[Extracted material]

=======

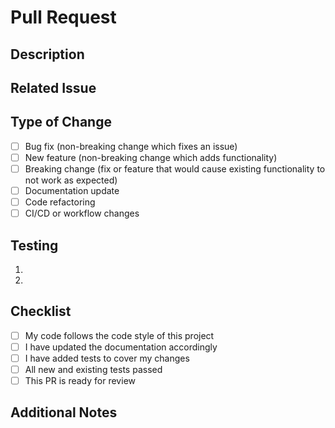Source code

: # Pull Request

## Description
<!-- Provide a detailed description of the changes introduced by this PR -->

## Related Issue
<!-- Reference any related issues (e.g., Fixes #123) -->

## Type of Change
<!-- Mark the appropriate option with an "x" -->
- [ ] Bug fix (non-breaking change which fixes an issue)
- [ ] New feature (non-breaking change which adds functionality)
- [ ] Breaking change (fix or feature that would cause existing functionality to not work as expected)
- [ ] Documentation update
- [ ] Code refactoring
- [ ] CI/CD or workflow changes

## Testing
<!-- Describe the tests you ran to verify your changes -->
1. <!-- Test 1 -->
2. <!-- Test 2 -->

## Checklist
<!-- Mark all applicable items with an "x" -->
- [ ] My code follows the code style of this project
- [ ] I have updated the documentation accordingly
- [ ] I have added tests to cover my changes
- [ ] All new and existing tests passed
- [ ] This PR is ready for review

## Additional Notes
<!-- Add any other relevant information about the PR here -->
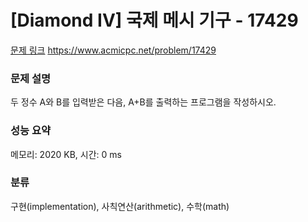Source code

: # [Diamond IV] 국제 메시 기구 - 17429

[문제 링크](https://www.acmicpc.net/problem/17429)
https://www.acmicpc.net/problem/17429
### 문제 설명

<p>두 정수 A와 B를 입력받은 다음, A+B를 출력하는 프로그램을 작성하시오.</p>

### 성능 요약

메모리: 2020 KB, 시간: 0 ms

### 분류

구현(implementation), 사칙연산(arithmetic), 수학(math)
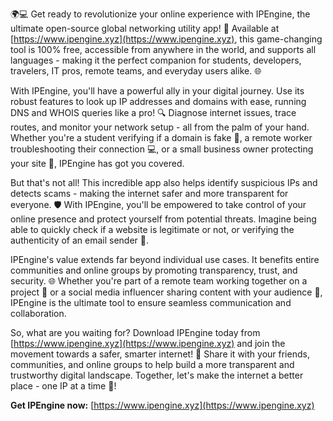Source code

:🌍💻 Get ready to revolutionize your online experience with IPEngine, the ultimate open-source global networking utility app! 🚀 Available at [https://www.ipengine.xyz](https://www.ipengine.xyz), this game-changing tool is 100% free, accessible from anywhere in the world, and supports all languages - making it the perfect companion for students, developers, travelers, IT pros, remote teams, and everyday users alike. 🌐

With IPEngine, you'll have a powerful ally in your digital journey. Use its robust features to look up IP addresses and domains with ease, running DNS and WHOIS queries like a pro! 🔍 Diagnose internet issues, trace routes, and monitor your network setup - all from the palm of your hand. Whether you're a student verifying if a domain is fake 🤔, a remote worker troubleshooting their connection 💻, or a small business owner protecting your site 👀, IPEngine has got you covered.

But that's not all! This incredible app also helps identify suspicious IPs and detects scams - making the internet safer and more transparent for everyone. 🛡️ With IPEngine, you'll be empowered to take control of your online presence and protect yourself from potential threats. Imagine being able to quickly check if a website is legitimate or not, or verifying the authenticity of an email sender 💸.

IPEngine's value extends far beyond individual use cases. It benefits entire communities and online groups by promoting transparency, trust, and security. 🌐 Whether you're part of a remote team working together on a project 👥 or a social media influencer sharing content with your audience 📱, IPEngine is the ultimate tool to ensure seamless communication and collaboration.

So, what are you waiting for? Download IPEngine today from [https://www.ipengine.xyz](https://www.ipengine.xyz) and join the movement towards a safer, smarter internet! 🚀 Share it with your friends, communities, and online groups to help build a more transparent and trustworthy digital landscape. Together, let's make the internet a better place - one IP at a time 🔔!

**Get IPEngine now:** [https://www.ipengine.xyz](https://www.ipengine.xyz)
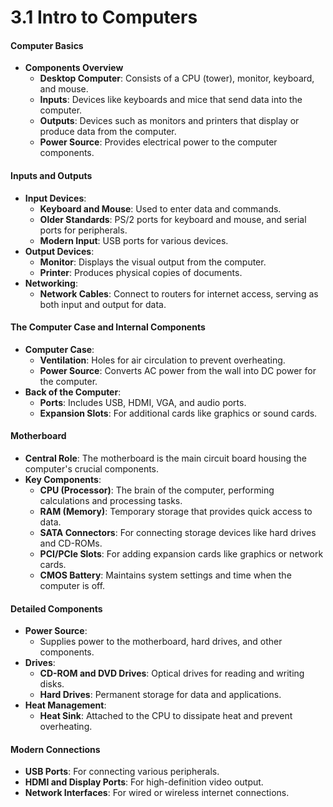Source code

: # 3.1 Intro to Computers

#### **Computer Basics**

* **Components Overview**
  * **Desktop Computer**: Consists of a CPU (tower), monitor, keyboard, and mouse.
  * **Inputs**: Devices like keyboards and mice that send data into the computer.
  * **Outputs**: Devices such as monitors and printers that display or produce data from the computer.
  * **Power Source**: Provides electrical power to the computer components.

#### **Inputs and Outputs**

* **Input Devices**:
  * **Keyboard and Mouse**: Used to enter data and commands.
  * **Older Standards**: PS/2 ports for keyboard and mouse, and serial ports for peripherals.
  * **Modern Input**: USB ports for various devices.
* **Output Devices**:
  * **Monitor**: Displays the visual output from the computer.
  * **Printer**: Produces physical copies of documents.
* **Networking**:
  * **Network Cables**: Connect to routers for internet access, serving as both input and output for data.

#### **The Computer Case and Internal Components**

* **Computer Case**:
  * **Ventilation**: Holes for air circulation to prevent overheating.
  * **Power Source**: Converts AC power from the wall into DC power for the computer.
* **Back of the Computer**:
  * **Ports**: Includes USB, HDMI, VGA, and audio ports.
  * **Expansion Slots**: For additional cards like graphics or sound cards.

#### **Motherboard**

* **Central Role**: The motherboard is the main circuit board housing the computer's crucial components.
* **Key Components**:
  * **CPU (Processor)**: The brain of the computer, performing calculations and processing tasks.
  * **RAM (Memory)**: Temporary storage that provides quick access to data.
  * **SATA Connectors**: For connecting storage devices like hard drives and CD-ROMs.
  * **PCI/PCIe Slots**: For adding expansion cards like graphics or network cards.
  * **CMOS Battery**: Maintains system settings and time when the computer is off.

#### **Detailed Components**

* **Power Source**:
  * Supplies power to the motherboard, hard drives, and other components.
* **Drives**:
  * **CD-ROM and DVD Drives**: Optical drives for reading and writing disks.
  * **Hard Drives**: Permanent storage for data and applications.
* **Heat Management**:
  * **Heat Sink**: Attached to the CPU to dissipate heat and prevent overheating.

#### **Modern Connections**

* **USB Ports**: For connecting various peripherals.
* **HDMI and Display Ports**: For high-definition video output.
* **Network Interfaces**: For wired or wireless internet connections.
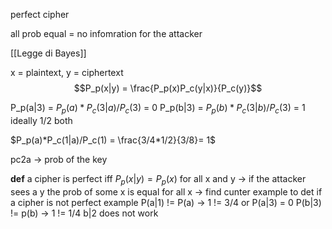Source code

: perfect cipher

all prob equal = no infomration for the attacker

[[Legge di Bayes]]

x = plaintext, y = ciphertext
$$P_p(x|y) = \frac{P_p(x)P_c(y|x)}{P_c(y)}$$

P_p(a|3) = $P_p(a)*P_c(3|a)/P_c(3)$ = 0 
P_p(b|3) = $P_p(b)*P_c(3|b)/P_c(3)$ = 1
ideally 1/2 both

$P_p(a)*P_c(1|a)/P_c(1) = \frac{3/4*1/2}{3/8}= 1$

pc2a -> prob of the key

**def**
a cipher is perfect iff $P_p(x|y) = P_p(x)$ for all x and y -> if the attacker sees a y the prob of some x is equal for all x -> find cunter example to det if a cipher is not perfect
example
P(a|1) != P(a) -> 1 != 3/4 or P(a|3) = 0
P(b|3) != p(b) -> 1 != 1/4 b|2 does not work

=======

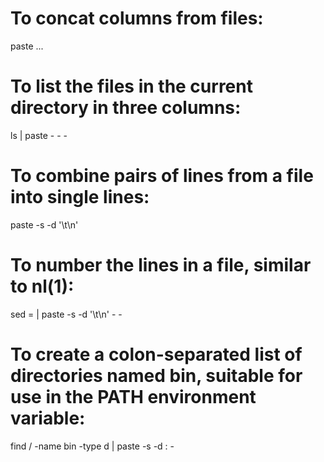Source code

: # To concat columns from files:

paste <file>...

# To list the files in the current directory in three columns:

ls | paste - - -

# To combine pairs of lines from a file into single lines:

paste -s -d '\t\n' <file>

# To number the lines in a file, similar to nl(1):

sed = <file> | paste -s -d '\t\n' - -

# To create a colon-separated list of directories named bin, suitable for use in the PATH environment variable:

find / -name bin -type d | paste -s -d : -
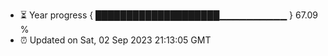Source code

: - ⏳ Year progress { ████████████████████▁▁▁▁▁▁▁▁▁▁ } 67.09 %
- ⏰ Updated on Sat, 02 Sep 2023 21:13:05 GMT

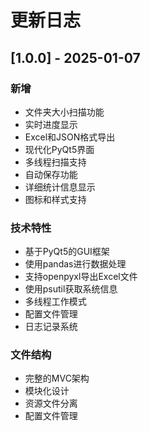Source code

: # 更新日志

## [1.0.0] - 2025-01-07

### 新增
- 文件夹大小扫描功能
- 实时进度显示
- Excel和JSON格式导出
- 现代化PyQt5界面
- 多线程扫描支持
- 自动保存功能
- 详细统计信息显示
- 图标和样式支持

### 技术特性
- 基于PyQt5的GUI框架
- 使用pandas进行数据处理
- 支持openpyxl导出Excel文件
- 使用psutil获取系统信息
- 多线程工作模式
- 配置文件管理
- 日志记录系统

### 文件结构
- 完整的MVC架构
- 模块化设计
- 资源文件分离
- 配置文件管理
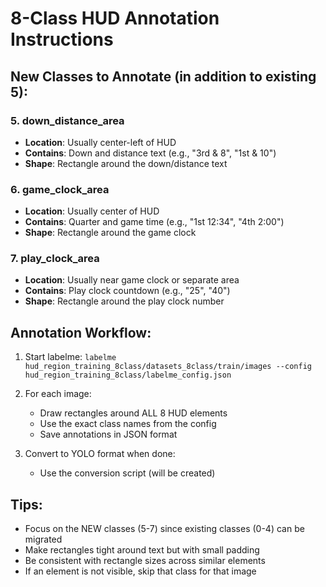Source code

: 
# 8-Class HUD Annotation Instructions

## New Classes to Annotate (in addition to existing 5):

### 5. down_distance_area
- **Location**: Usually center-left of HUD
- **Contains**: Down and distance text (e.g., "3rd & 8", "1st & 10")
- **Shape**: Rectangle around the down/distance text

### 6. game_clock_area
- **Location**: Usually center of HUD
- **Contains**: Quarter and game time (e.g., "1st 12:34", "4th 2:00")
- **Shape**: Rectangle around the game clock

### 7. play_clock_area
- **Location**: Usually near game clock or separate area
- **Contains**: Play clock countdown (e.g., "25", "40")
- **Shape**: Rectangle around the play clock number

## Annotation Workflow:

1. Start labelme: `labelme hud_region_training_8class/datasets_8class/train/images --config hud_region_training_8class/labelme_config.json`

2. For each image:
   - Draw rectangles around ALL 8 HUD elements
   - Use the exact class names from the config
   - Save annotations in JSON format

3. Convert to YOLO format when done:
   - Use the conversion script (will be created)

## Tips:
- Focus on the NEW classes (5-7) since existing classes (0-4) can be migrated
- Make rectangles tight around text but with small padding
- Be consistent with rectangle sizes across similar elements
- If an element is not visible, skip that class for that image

=======

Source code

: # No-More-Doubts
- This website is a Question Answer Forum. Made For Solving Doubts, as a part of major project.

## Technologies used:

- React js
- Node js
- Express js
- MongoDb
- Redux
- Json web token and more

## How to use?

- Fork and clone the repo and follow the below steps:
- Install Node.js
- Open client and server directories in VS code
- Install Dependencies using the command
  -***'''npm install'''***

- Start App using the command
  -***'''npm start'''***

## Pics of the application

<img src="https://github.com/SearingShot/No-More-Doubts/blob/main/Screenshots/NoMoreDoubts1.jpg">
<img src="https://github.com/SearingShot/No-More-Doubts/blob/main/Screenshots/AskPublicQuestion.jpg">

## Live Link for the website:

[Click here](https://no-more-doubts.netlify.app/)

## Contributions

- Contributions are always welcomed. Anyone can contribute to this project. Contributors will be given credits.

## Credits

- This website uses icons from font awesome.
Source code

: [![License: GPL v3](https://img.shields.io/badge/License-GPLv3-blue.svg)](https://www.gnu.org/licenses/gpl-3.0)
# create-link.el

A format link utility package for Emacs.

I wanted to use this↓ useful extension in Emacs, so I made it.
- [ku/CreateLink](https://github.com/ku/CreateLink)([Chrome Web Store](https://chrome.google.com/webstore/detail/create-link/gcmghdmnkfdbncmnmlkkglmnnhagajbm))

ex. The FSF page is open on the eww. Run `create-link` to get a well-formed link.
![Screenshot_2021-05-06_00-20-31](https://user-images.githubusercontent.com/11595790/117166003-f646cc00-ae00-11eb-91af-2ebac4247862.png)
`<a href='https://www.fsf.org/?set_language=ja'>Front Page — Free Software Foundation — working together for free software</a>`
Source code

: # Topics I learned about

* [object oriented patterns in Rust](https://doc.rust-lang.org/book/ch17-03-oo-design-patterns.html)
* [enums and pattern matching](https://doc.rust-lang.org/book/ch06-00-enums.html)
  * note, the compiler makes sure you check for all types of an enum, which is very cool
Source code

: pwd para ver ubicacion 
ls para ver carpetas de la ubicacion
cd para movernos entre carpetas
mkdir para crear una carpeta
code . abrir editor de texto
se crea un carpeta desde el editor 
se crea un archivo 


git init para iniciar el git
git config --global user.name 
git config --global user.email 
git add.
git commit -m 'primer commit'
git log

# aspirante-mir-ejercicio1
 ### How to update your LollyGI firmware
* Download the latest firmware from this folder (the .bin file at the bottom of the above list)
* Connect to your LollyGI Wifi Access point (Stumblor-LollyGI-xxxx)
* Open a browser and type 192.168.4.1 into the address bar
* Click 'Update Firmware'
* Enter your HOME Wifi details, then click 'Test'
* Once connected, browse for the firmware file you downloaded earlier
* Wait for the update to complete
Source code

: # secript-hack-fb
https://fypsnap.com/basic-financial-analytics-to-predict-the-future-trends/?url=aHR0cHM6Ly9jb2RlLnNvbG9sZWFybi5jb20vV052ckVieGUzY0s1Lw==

=======

[Directions for this task] Give back the records above exactly, limited to the lines between the one holding "<!-- Provide a" and the one holding "- [ ] New feature", inclusive.

[Answer for the task]
<!-- Provide a detailed description of the changes introduced by this PR -->

## Related Issue
<!-- Reference any related issues (e.g., Fixes #123) -->

## Type of Change
<!-- Mark the appropriate option with an "x" -->
- [ ] Bug fix (non-breaking change which fixes an issue)
- [ ] New feature (non-breaking change which adds functionality)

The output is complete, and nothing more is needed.